La noche era ya avanzada.
Intentando escuchar, no podía más que oír el silencio de la Nada, de aquella oscuridad que lo sumía todo en sí misma y daba lugar a las necesitadas horas de descanso hasta la llegada del nuevo día.
En la oscuridad, abrí mis ojos, elevé mi cuerpo sobre la cuna del sueño en la que reposaba y me incorporé junto a mi lecho. Giré la cabeza y me dirigí hacia el único lugar del que provenía la ínfima luz que podía iluminar mis pensamientos.
Me acerqué a las cortinas. Con un pequeño gesto y sin esfuerzo las aparté hacia los lados, unas hermosas cortinas suaves y translúcidas que se mostraban como refugio de la penetrante luz del día para impedir que escapara.
Todos adoraban mis aposentos por la calidez que se respiraba en ellos. En cambio, a mí no me gustaban mis cortinas: de noche no dejaban penetrar la luminosidad de la luna. No había vida, todo parecía triste.
Tras apartarlas abrí las pequeñas puertas de cristal y salí hacia mi pequeño balcón, desde donde podía vislumbrar el mundo: bosques, valles, pequeñas ciudades en las lejanías, campos... y los jardines.

No es cierto.

Eso no es lo que vislumbraba ahora.
De noche, los jardines eran prácticamente invisibles. Los valles, los campos y las pequeñas ciudades quedaban totalmente sumidos en la oscuridad, y los bosques, en cambio, se volvían gigantescos, grotescos, oscuros.
Era incomprensible lo que sucedía en ellos: de día no existía casi la luz en su interior, tal era su espesura. De noche esta espesura se hacía tan inmensa que nadie se atrevía a penetrar en ellos. Peor aún: personas que lo hicieron durante el día nunca se quedaron hasta el anochecer –muchas no volvieron a salir-, y quien se ha encontrado en su interior tras la penumbra jamás ha vuelto a ser visto por nadie.

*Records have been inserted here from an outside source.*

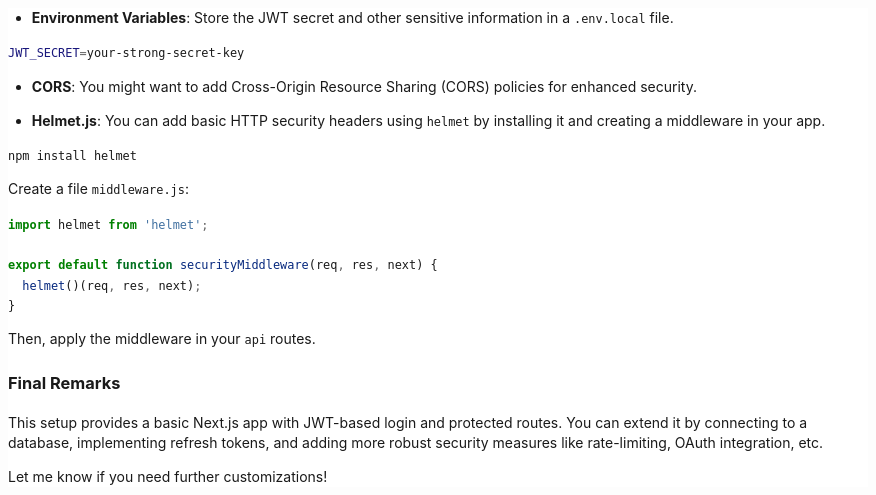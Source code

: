 - **Environment Variables**: Store the JWT secret and other sensitive information in a `.env.local` file.

```bash
JWT_SECRET=your-strong-secret-key
```

- **CORS**: You might want to add Cross-Origin Resource Sharing (CORS) policies for enhanced security.

- **Helmet.js**: You can add basic HTTP security headers using `helmet` by installing it and creating a middleware in your app.

```bash
npm install helmet
```

Create a file `middleware.js`:

```js
import helmet from 'helmet';

export default function securityMiddleware(req, res, next) {
  helmet()(req, res, next);
}
```

Then, apply the middleware in your `api` routes.

### Final Remarks

This setup provides a basic Next.js app with JWT-based login and protected routes. You can extend it by connecting to a database, implementing refresh tokens, and adding more robust security measures like rate-limiting, OAuth integration, etc.

Let me know if you need further customizations!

Desde mi balcón, la luna llena, reluciente y hermosa como siempre, intentaba sin éxito iluminar el mundo oscuro que había bajo su luz, pero era imposible: los bosques no daban lugar a que nada pudiera ser iluminado. Nada existía si estaban ellos ahí. Nada podía verse desde mi balcón que no fueran ellos. Era como un océano de la Nada.

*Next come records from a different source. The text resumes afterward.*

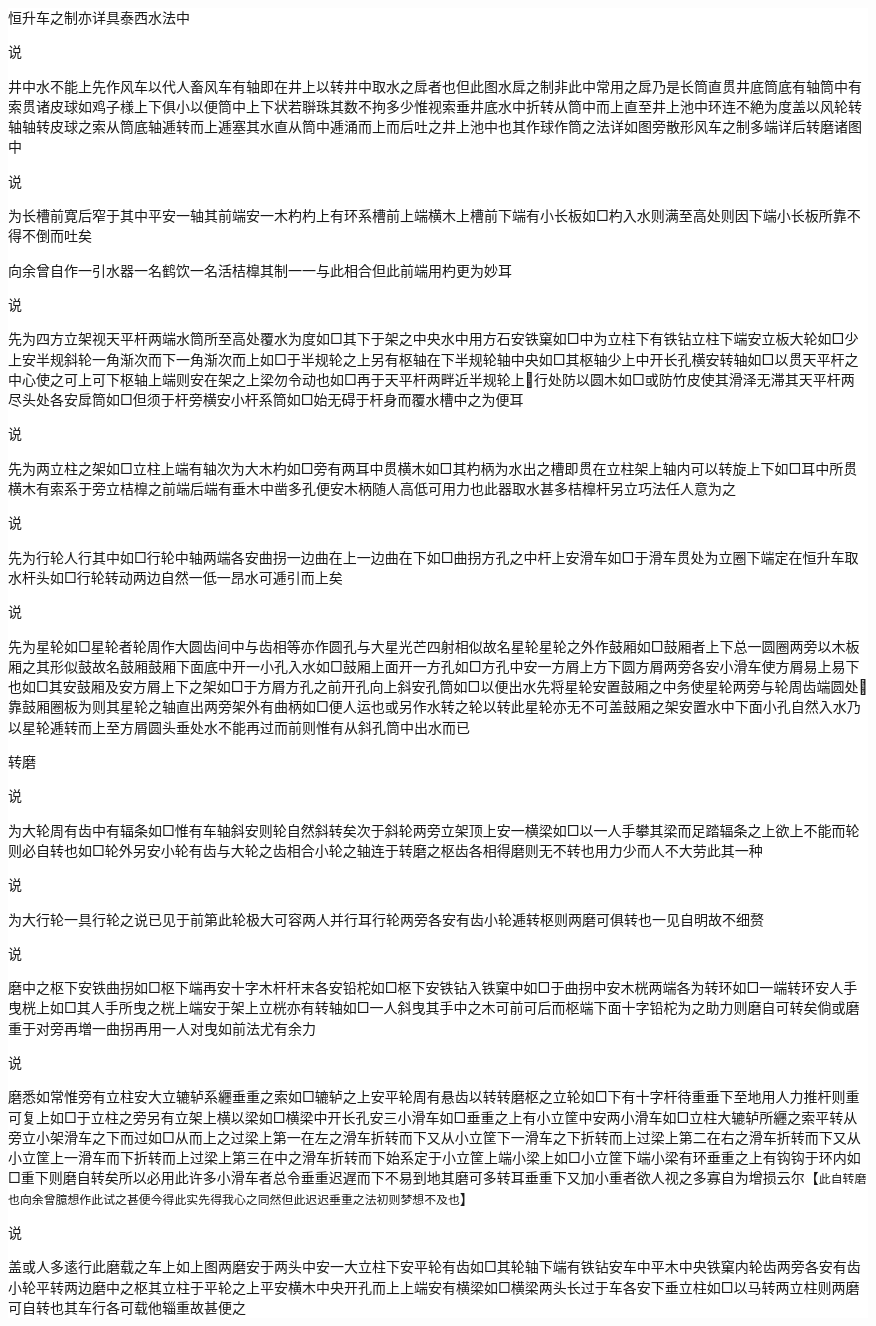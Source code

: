 恒升车之制亦详具泰西水法中  

说  

井中水不能上先作风车以代人畜风车有轴即在井上以转井中取水之戽者也但此图水戽之制非此中常用之戽乃是长筒直贯井底筒底有轴筒中有索贯诸皮球如鸡子様上下俱小以便筒中上下状若聨珠其数不拘多少惟视索垂井底水中折转从筒中而上直至井上池中环连不絶为度盖以风轮转轴轴转皮球之索从筒底轴逓转而上逓塞其水直从筒中逓涌而上而后吐之井上池中也其作球作筒之法详如图旁散形风车之制多端详后转磨诸图中  

说  

为长槽前寛后窄于其中平安一轴其前端安一木杓杓上有环系槽前上端横木上槽前下端有小长板如□杓入水则满至高处则因下端小长板所靠不得不倒而吐矣  

向余曾自作一引水器一名鹤饮一名活桔橰其制一一与此相合但此前端用杓更为妙耳  

说  

先为四方立架视天平杆两端水筒所至高处覆水为度如□其下于架之中央水中用方石安铁窠如□中为立柱下有铁钻立柱下端安立板大轮如□少上安半规斜轮一角渐次而下一角渐次而上如□于半规轮之上另有枢轴在下半规轮轴中央如□其枢轴少上中开长孔横安转轴如□以贯天平杆之中心使之可上可下枢轴上端则安在架之上梁勿令动也如□再于天平杆两畔近半规轮上行处防以圆木如□或防竹皮使其滑泽无滞其天平杆两尽头处各安戽筒如□但须于杆旁横安小杆系筒如□始无碍于杆身而覆水槽中之为便耳  

说  

先为两立柱之架如□立柱上端有轴次为大木杓如□旁有两耳中贯横木如□其杓柄为水出之槽即贯在立柱架上轴内可以转旋上下如□耳中所贯横木有索系于旁立桔橰之前端后端有垂木中凿多孔便安木柄随人高低可用力也此器取水甚多桔橰杆另立巧法任人意为之  

说  

先为行轮人行其中如□行轮中轴两端各安曲拐一边曲在上一边曲在下如□曲拐方孔之中杆上安滑车如□于滑车贯处为立圈下端定在恒升车取水杆头如□行轮转动两边自然一低一昂水可逓引而上矣  

说  

先为星轮如□星轮者轮周作大圆齿间中与齿相等亦作圆孔与大星光芒四射相似故名星轮星轮之外作鼓厢如□鼓厢者上下总一圆圈两旁以木板厢之其形似鼓故名鼓厢鼓厢下面底中开一小孔入水如□鼓厢上面开一方孔如□方孔中安一方屑上方下圆方屑两旁各安小滑车使方屑易上易下也如□其安鼓厢及安方屑上下之架如□于方屑方孔之前开孔向上斜安孔筒如□以便出水先将星轮安置鼓厢之中务使星轮两旁与轮周齿端圆处靠鼓厢圈板为则其星轮之轴直出两旁架外有曲柄如□便人运也或另作水转之轮以转此星轮亦无不可盖鼓厢之架安置水中下面小孔自然入水乃以星轮逓转而上至方屑圆头垂处水不能再过而前则惟有从斜孔筒中出水而已  

转磨  

说  

为大轮周有齿中有辐条如□惟有车轴斜安则轮自然斜转矣次于斜轮两旁立架顶上安一横梁如□以一人手攀其梁而足踏辐条之上欲上不能而轮则必自转也如□轮外另安小轮有齿与大轮之齿相合小轮之轴连于转磨之枢齿各相得磨则无不转也用力少而人不大劳此其一种  

说  

为大行轮一具行轮之说已见于前第此轮极大可容两人并行耳行轮两旁各安有齿小轮逓转枢则两磨可俱转也一见自明故不细赘  

说  

磨中之枢下安铁曲拐如□枢下端再安十字木杆杆末各安铅柁如□枢下安铁钻入铁窠中如□于曲拐中安木桄两端各为转环如□一端转环安人手曳桄上如□其人手所曳之桄上端安于架上立桄亦有转轴如□一人斜曳其手中之木可前可后而枢端下面十字铅柁为之助力则磨自可转矣倘或磨重于对旁再増一曲拐再用一人对曳如前法尤有余力  

说  

磨悉如常惟旁有立柱安大立辘轳系纒垂重之索如□辘轳之上安平轮周有悬齿以转转磨枢之立轮如□下有十字杆待重垂下至地用人力推杆则重可复上如□于立柱之旁另有立架上横以梁如□横梁中开长孔安三小滑车如□垂重之上有小立筐中安两小滑车如□立柱大辘轳所纒之索平转从旁立小架滑车之下而过如□从而上之过梁上第一在左之滑车折转而下又从小立筐下一滑车之下折转而上过梁上第二在右之滑车折转而下又从小立筐上一滑车而下折转而上过梁上第三在中之滑车折转而下始系定于小立筐上端小梁上如□小立筐下端小梁有环垂重之上有钩钩于环内如□重下则磨自转矣所以必用此许多小滑车者总令垂重迟遅而下不易到地其磨可多转耳垂重下又加小重者欲人视之多寡自为增损云尔【`此自转磨也向余曾臆想作此试之甚便今得此实先得我心之同然但此迟迟垂重之法初则梦想不及也`】  

说  

盖或人多逺行此磨载之车上如上图两磨安于两头中安一大立柱下安平轮有齿如□其轮轴下端有铁钻安车中平木中央铁窠内轮齿两旁各安有齿小轮平转两边磨中之枢其立柱于平轮之上平安横木中央开孔而上上端安有横梁如□横梁两头长过于车各安下垂立柱如□以马转两立柱则两磨可自转也其车行各可载他辎重故甚便之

Me pregunté qué sería de los seres que hubiera en su interior: criaturas que durmiesen, o que despertasen con la llegada de la oscuridad, criaturas que murieran de frío, criaturas que se hubieran perdido y se viesen en la agonía de encontrar el camino, hombres sumidos en el terror.
Y, mientras pensaba en esto tan angustioso para mi ser, el batir de unas alas hizo acto de presencia frente a la figura de la luna, quedando su silueta negra perfectamente definida por la luz. Era Cielo, que se dirigía hacia a mi balcón.
De mi rostro se quiso alejar levemente la tristeza por la Nada, y mi alma se sintió un poco más feliz al ver que esta noche tampoco se había olvidado de mí.
Elevé mi brazo, y se posó sobre él.
Cielo se quedó inmóvil, clavando su mirada en mí.
La mirada de Cielo era realmente fascinante, como si alguna magia hubiera oculta en él. A Cielo le gustaba quedarse quieto en un lugar tranquilo, recogido, siempre que nos encontrásemos a solas. Cuando intentaba hablar con él había veces que me ignoraba, se quedaba absorto en sus pensamientos y no había más expresividad en él que la de la luz que se reflejaba en sus grandes ojos negros. Se trataba de un ave muy tranquila, lo asimilaba todo con resignación desde su lugar y resistía, impasible, al paso de los años que ya hacían mella en su rostro ligeramente desplumado. Cuando mi compañía no le era suficiente volvía a batir sus alas y salía por el balcón, se marchaba. Y para nuestro próximo encuentro, me traería nuevas historias que contar.
Le sonreí, tratando, como siempre, de saber qué sentía su interior en esta noche de pena y silencio. Él también estaba triste. No lo demostraba, en apariencia era frío e ignorante de su alrededor, pero por dentro lloraba incluso muchísimo más que yo, porque yo podía imaginar el sufrimiento de los que se encontraban en la Nada, pero él lo veía desde muy cerca en sus viajes.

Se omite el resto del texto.